Try it :: The reply should contain every line of the data, repeated exactly, and no pictures.

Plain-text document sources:
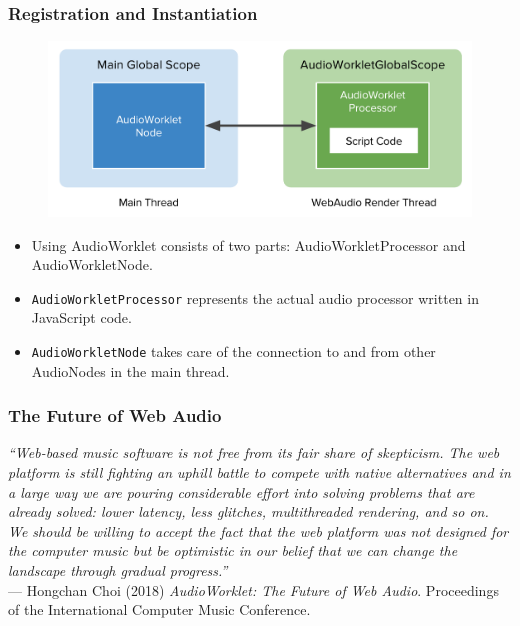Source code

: \documentclass[screen, aspectratio=43]{beamer}
\begin{document}
\begin{frame}
\frametitle{Registration and Instantiation}
   \begin{figure}
	\includegraphics[scale=0.3]{img/webaudio-1.pdf}
   \end{figure}
\begin{itemize}
\item Using AudioWorklet consists of two parts: AudioWorkletProcessor and AudioWorkletNode. 
\item \texttt{AudioWorkletProcessor} represents the actual audio processor written in JavaScript code.
\item \texttt{AudioWorkletNode} takes care of the connection to and from other AudioNodes in the main thread. 
\end{itemize}
\vspace{2 mm}
\end{frame}
%
\begin{frame}
\frametitle{The Future of Web Audio}
\textit{\scriptsize{``Web-based music software is not free from its fair share of skepticism. The web platform is still fighting an uphill battle to compete with native alternatives and in a large way we are pouring considerable effort into solving problems that are already solved: lower latency, less glitches, multithreaded rendering, and so on. We should be willing to accept the fact that the web platform was not designed for the computer music but be optimistic in our belief that we can change the landscape through gradual progress.''}}\\
\vspace{10 mm}
\tiny{--- Hongchan Choi (2018) \textit{AudioWorklet: The Future of Web Audio}. Proceedings of the International Computer Music Conference.}
\end{frame}
\end{document}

Result of this task ::
Source code

: \documentclass[screen, aspectratio=43]{beamer}
\begin{document}
\begin{frame}
\frametitle{Registration and Instantiation}
   \begin{figure}
	\includegraphics[scale=0.3]{img/webaudio-1.pdf}
   \end{figure}
\begin{itemize}
\item Using AudioWorklet consists of two parts: AudioWorkletProcessor and AudioWorkletNode. 
\item \texttt{AudioWorkletProcessor} represents the actual audio processor written in JavaScript code.
\item \texttt{AudioWorkletNode} takes care of the connection to and from other AudioNodes in the main thread. 
\end{itemize}
\vspace{2 mm}
\end{frame}
%
\begin{frame}
\frametitle{The Future of Web Audio}
\textit{\scriptsize{``Web-based music software is not free from its fair share of skepticism. The web platform is still fighting an uphill battle to compete with native alternatives and in a large way we are pouring considerable effort into solving problems that are already solved: lower latency, less glitches, multithreaded rendering, and so on. We should be willing to accept the fact that the web platform was not designed for the computer music but be optimistic in our belief that we can change the landscape through gradual progress.''}}\\
\vspace{10 mm}
\tiny{--- Hongchan Choi (2018) \textit{AudioWorklet: The Future of Web Audio}. Proceedings of the International Computer Music Conference.}
\end{frame}
\end{document}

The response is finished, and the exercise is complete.